*** Data to use

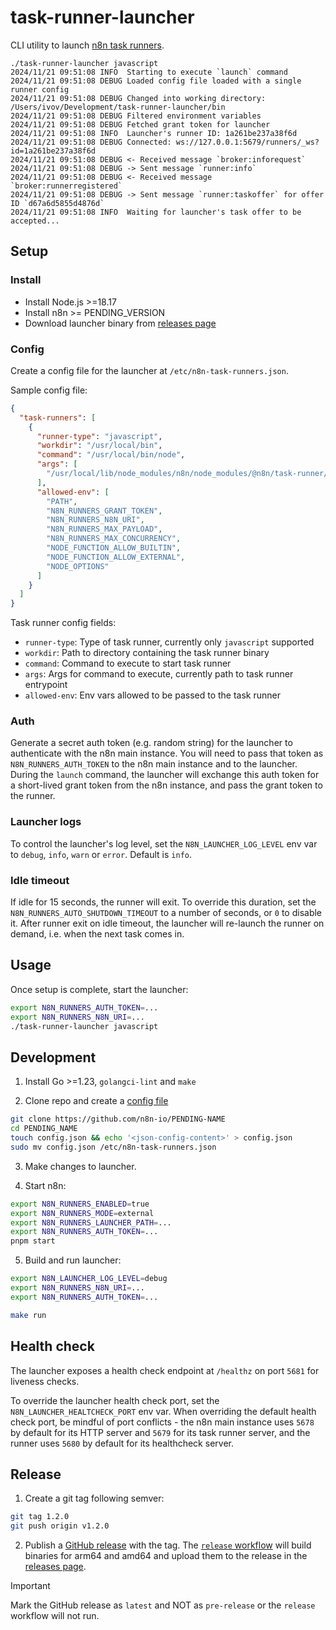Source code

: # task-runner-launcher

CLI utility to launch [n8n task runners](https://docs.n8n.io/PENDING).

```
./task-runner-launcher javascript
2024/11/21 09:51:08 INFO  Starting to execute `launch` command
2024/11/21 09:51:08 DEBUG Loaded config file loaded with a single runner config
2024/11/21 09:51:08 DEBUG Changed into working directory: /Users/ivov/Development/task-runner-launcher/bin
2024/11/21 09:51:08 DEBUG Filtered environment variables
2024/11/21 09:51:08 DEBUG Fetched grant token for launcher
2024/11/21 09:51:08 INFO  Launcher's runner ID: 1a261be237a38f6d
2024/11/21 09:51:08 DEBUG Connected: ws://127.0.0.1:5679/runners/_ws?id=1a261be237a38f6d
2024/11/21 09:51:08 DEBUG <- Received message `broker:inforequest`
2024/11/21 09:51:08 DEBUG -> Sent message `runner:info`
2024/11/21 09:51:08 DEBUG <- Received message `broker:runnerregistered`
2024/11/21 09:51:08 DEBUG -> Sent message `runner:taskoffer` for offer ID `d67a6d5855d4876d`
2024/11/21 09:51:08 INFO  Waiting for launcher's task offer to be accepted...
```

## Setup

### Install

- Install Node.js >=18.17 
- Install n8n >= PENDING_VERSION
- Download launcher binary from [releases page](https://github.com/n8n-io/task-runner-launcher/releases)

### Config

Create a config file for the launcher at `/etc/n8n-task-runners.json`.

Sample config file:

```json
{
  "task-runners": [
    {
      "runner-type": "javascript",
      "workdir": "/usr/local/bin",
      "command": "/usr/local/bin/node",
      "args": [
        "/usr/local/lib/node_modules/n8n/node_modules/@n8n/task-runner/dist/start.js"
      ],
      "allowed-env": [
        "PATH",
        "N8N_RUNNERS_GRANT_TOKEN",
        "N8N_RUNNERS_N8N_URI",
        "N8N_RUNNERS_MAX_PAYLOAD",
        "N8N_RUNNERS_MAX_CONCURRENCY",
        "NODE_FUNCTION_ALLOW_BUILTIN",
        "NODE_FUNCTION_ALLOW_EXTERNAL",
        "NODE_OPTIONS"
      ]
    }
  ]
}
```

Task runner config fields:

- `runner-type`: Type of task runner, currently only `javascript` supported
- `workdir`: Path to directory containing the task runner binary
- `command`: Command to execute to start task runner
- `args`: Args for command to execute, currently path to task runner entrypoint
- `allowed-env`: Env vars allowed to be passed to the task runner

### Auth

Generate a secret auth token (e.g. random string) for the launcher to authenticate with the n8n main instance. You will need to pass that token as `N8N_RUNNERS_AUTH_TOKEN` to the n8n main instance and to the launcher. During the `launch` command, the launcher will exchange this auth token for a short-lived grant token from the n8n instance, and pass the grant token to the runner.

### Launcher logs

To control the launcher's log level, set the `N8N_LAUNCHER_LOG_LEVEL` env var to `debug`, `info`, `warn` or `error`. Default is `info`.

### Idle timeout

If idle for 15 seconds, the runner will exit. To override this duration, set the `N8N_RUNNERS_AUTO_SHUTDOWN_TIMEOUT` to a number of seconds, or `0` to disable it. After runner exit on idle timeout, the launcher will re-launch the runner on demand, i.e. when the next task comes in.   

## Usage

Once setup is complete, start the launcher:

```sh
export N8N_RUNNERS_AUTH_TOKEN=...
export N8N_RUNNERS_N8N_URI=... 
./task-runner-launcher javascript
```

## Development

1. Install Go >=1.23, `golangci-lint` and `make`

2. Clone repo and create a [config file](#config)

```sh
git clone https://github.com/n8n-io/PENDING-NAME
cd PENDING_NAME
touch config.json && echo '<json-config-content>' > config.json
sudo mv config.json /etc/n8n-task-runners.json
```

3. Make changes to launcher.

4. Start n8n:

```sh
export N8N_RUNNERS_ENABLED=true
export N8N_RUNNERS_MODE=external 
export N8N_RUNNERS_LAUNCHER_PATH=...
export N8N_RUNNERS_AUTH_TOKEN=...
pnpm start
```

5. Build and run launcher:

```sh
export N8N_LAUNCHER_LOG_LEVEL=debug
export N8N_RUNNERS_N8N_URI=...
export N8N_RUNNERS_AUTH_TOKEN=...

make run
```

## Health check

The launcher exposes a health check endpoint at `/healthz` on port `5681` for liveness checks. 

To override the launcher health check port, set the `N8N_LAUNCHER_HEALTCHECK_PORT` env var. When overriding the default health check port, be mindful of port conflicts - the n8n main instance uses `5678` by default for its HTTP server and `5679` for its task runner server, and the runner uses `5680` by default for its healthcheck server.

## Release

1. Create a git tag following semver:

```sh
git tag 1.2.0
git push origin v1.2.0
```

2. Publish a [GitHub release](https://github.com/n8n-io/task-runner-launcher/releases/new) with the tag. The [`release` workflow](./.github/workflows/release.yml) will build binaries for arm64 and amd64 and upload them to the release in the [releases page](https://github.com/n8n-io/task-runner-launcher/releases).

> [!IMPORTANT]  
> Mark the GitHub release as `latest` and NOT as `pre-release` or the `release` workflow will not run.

******

_What you have to do_:
Copy out all of the data word for word. Do not carry over any picture.

_Completed task_:
Source code

: # task-runner-launcher

CLI utility to launch [n8n task runners](https://docs.n8n.io/PENDING).

```
./task-runner-launcher javascript
2024/11/21 09:51:08 INFO  Starting to execute `launch` command
2024/11/21 09:51:08 DEBUG Loaded config file loaded with a single runner config
2024/11/21 09:51:08 DEBUG Changed into working directory: /Users/ivov/Development/task-runner-launcher/bin
2024/11/21 09:51:08 DEBUG Filtered environment variables
2024/11/21 09:51:08 DEBUG Fetched grant token for launcher
2024/11/21 09:51:08 INFO  Launcher's runner ID: 1a261be237a38f6d
2024/11/21 09:51:08 DEBUG Connected: ws://127.0.0.1:5679/runners/_ws?id=1a261be237a38f6d
2024/11/21 09:51:08 DEBUG <- Received message `broker:inforequest`
2024/11/21 09:51:08 DEBUG -> Sent message `runner:info`
2024/11/21 09:51:08 DEBUG <- Received message `broker:runnerregistered`
2024/11/21 09:51:08 DEBUG -> Sent message `runner:taskoffer` for offer ID `d67a6d5855d4876d`
2024/11/21 09:51:08 INFO  Waiting for launcher's task offer to be accepted...
```

## Setup

### Install

- Install Node.js >=18.17 
- Install n8n >= PENDING_VERSION
- Download launcher binary from [releases page](https://github.com/n8n-io/task-runner-launcher/releases)

### Config

Create a config file for the launcher at `/etc/n8n-task-runners.json`.

Sample config file:

```json
{
  "task-runners": [
    {
      "runner-type": "javascript",
      "workdir": "/usr/local/bin",
      "command": "/usr/local/bin/node",
      "args": [
        "/usr/local/lib/node_modules/n8n/node_modules/@n8n/task-runner/dist/start.js"
      ],
      "allowed-env": [
        "PATH",
        "N8N_RUNNERS_GRANT_TOKEN",
        "N8N_RUNNERS_N8N_URI",
        "N8N_RUNNERS_MAX_PAYLOAD",
        "N8N_RUNNERS_MAX_CONCURRENCY",
        "NODE_FUNCTION_ALLOW_BUILTIN",
        "NODE_FUNCTION_ALLOW_EXTERNAL",
        "NODE_OPTIONS"
      ]
    }
  ]
}
```

Task runner config fields:

- `runner-type`: Type of task runner, currently only `javascript` supported
- `workdir`: Path to directory containing the task runner binary
- `command`: Command to execute to start task runner
- `args`: Args for command to execute, currently path to task runner entrypoint
- `allowed-env`: Env vars allowed to be passed to the task runner

### Auth

Generate a secret auth token (e.g. random string) for the launcher to authenticate with the n8n main instance. You will need to pass that token as `N8N_RUNNERS_AUTH_TOKEN` to the n8n main instance and to the launcher. During the `launch` command, the launcher will exchange this auth token for a short-lived grant token from the n8n instance, and pass the grant token to the runner.

### Launcher logs

To control the launcher's log level, set the `N8N_LAUNCHER_LOG_LEVEL` env var to `debug`, `info`, `warn` or `error`. Default is `info`.

### Idle timeout

If idle for 15 seconds, the runner will exit. To override this duration, set the `N8N_RUNNERS_AUTO_SHUTDOWN_TIMEOUT` to a number of seconds, or `0` to disable it. After runner exit on idle timeout, the launcher will re-launch the runner on demand, i.e. when the next task comes in.   

## Usage

Once setup is complete, start the launcher:

```sh
export N8N_RUNNERS_AUTH_TOKEN=...
export N8N_RUNNERS_N8N_URI=... 
./task-runner-launcher javascript
```

## Development

1. Install Go >=1.23, `golangci-lint` and `make`

2. Clone repo and create a [config file](#config)

```sh
git clone https://github.com/n8n-io/PENDING-NAME
cd PENDING_NAME
touch config.json && echo '<json-config-content>' > config.json
sudo mv config.json /etc/n8n-task-runners.json
```

3. Make changes to launcher.

4. Start n8n:

```sh
export N8N_RUNNERS_ENABLED=true
export N8N_RUNNERS_MODE=external 
export N8N_RUNNERS_LAUNCHER_PATH=...
export N8N_RUNNERS_AUTH_TOKEN=...
pnpm start
```

5. Build and run launcher:

```sh
export N8N_LAUNCHER_LOG_LEVEL=debug
export N8N_RUNNERS_N8N_URI=...
export N8N_RUNNERS_AUTH_TOKEN=...

make run
```

## Health check

The launcher exposes a health check endpoint at `/healthz` on port `5681` for liveness checks. 

To override the launcher health check port, set the `N8N_LAUNCHER_HEALTCHECK_PORT` env var. When overriding the default health check port, be mindful of port conflicts - the n8n main instance uses `5678` by default for its HTTP server and `5679` for its task runner server, and the runner uses `5680` by default for its healthcheck server.

## Release

1. Create a git tag following semver:

```sh
git tag 1.2.0
git push origin v1.2.0
```

2. Publish a [GitHub release](https://github.com/n8n-io/task-runner-launcher/releases/new) with the tag. The [`release` workflow](./.github/workflows/release.yml) will build binaries for arm64 and amd64 and upload them to the release in the [releases page](https://github.com/n8n-io/task-runner-launcher/releases).

> [!IMPORTANT]  
> Mark the GitHub release as `latest` and NOT as `pre-release` or the `release` workflow will not run.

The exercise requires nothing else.